Intisari-Online.com - Ketika CIA memusatkan segala daya upayanya memburu jaringan teroris Al-Qaeda di Afghanistan, mereka menyadari akan menemui sejumlah kesulitan.
Pasalnya sebelum melancarkan operasi bertajuk War On Terrorism, para Agen CIA sebenarnya sudah kenyang bertugas di negara yang selalu dilanda konflik itu.
Bahkan ada yang bilang bahwa penduduk lokal Afganistan justru merindukan adanya peperangan.
Dengan adanya perang, suku-suku tertentu kerap diuntungkan dalam soal jual beli senjata ilegal dan aksi-aksi kepahlawan yang menjadi kebanggaan warga.
(Baca juga: Peperangan Melawan Teror yang Diusung Amerika Serikat Sejatinya Perang Melawan "Kawan" Sendiri)
Peperangan bahkan cenderung ditunggu-tunggu karena merupakan salah satu cara meninggal di medan tempur melawan kebatilan sebagai seorang syuhada.
Pada 1973 ketika pejuang Afghanistan sibuk bertempur melawan pasukan Uni Soviet, agen CIA mulai dikirim untuk membantu para Mujahidin dan kelompok pejuang lainnya yang bertempur melawan pasukan Soviet bermotivasi jihad.

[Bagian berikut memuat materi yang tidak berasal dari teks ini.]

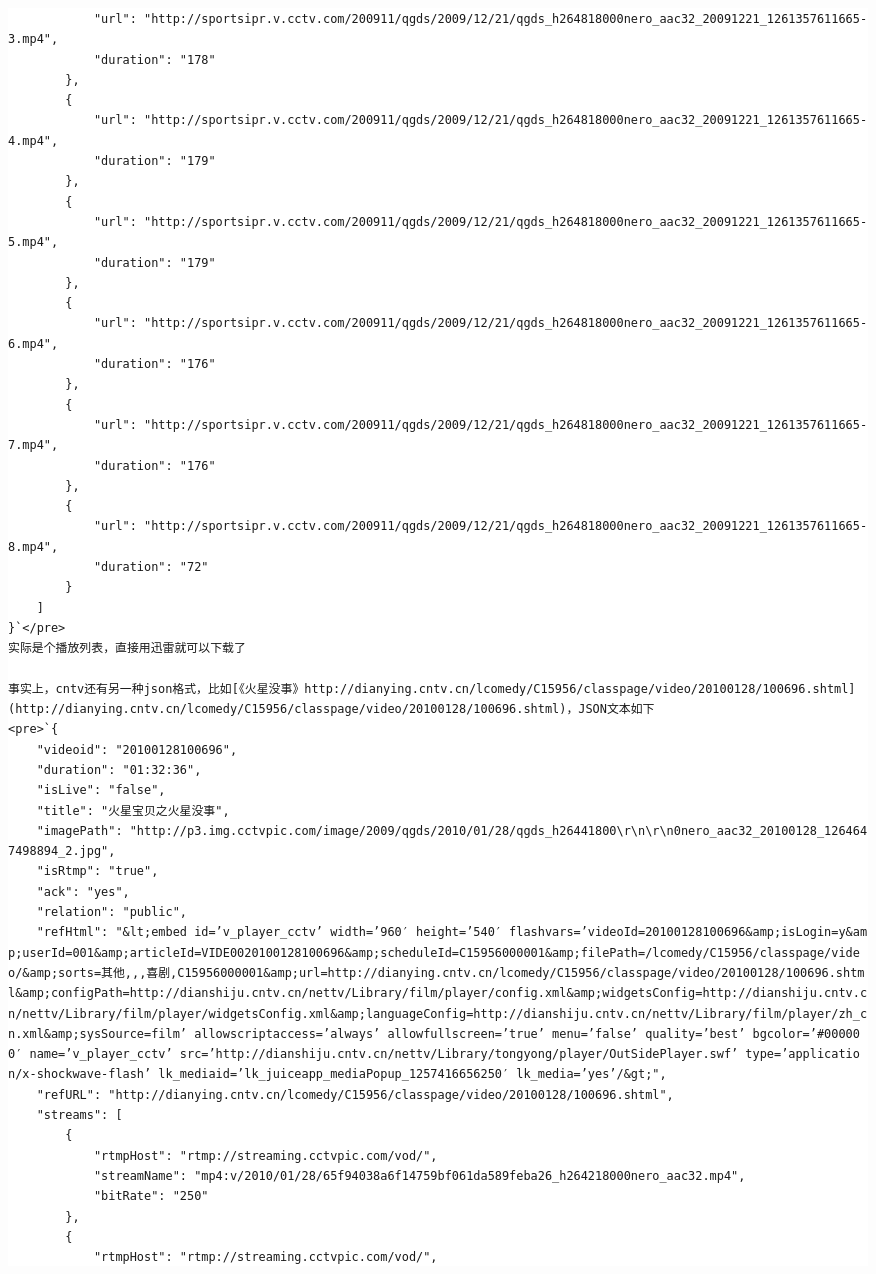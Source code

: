                 "url": "http://sportsipr.v.cctv.com/200911/qgds/2009/12/21/qgds_h264818000nero_aac32_20091221_1261357611665-3.mp4",
                "duration": "178"
            },
            {
                "url": "http://sportsipr.v.cctv.com/200911/qgds/2009/12/21/qgds_h264818000nero_aac32_20091221_1261357611665-4.mp4",
                "duration": "179"
            },
            {
                "url": "http://sportsipr.v.cctv.com/200911/qgds/2009/12/21/qgds_h264818000nero_aac32_20091221_1261357611665-5.mp4",
                "duration": "179"
            },
            {
                "url": "http://sportsipr.v.cctv.com/200911/qgds/2009/12/21/qgds_h264818000nero_aac32_20091221_1261357611665-6.mp4",
                "duration": "176"
            },
            {
                "url": "http://sportsipr.v.cctv.com/200911/qgds/2009/12/21/qgds_h264818000nero_aac32_20091221_1261357611665-7.mp4",
                "duration": "176"
            },
            {
                "url": "http://sportsipr.v.cctv.com/200911/qgds/2009/12/21/qgds_h264818000nero_aac32_20091221_1261357611665-8.mp4",
                "duration": "72"
            }
        ]
    }`</pre>
    实际是个播放列表，直接用迅雷就可以下载了

    事实上，cntv还有另一种json格式，比如[《火星没事》http://dianying.cntv.cn/lcomedy/C15956/classpage/video/20100128/100696.shtml](http://dianying.cntv.cn/lcomedy/C15956/classpage/video/20100128/100696.shtml)，JSON文本如下
    <pre>`{
        "videoid": "20100128100696",
        "duration": "01:32:36",
        "isLive": "false",
        "title": "火星宝贝之火星没事",
        "imagePath": "http://p3.img.cctvpic.com/image/2009/qgds/2010/01/28/qgds_h26441800\r\n\r\n0nero_aac32_20100128_1264647498894_2.jpg",
        "isRtmp": "true",
        "ack": "yes",
        "relation": "public",
        "refHtml": "&lt;embed id=’v_player_cctv’ width=’960′ height=’540′ flashvars=’videoId=20100128100696&amp;isLogin=y&amp;userId=001&amp;articleId=VIDE0020100128100696&amp;scheduleId=C15956000001&amp;filePath=/lcomedy/C15956/classpage/video/&amp;sorts=其他,,,喜剧,C15956000001&amp;url=http://dianying.cntv.cn/lcomedy/C15956/classpage/video/20100128/100696.shtml&amp;configPath=http://dianshiju.cntv.cn/nettv/Library/film/player/config.xml&amp;widgetsConfig=http://dianshiju.cntv.cn/nettv/Library/film/player/widgetsConfig.xml&amp;languageConfig=http://dianshiju.cntv.cn/nettv/Library/film/player/zh_cn.xml&amp;sysSource=film’ allowscriptaccess=’always’ allowfullscreen=’true’ menu=’false’ quality=’best’ bgcolor=’#000000′ name=’v_player_cctv’ src=’http://dianshiju.cntv.cn/nettv/Library/tongyong/player/OutSidePlayer.swf’ type=’application/x-shockwave-flash’ lk_mediaid=’lk_juiceapp_mediaPopup_1257416656250′ lk_media=’yes’/&gt;",
        "refURL": "http://dianying.cntv.cn/lcomedy/C15956/classpage/video/20100128/100696.shtml",
        "streams": [
            {
                "rtmpHost": "rtmp://streaming.cctvpic.com/vod/",
                "streamName": "mp4:v/2010/01/28/65f94038a6f14759bf061da589feba26_h264218000nero_aac32.mp4",
                "bitRate": "250"
            },
            {
                "rtmpHost": "rtmp://streaming.cctvpic.com/vod/",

Salah satunya kelompok pejuang yang dipimpin Osama bin Laden bahkan mendapat pelatihan khusus dari CIA.
Berkat bantuan CIA yang secara rutin memberikan pelatihan militer, persenjataan dan logistik, secara perlahan pejuang Mujahidin mampu melawan pasukan reguler Soviet yang bersenjata canggih.
Kemanjuan tempur ini membuat pemerintah AS senang atas kinerja CIA.
Pada 1979, Presiden AS Ronald Reagan berani mengucurkan dana kepada pejuang Afghanistan, khususnya kaum Mujahidin, lewat CIA, sebesar 600 juta dolar AS setiap tahunnya.
(Baca juga: 13 Jurnalis Meninggal di Afganistan Sepanjang 2016)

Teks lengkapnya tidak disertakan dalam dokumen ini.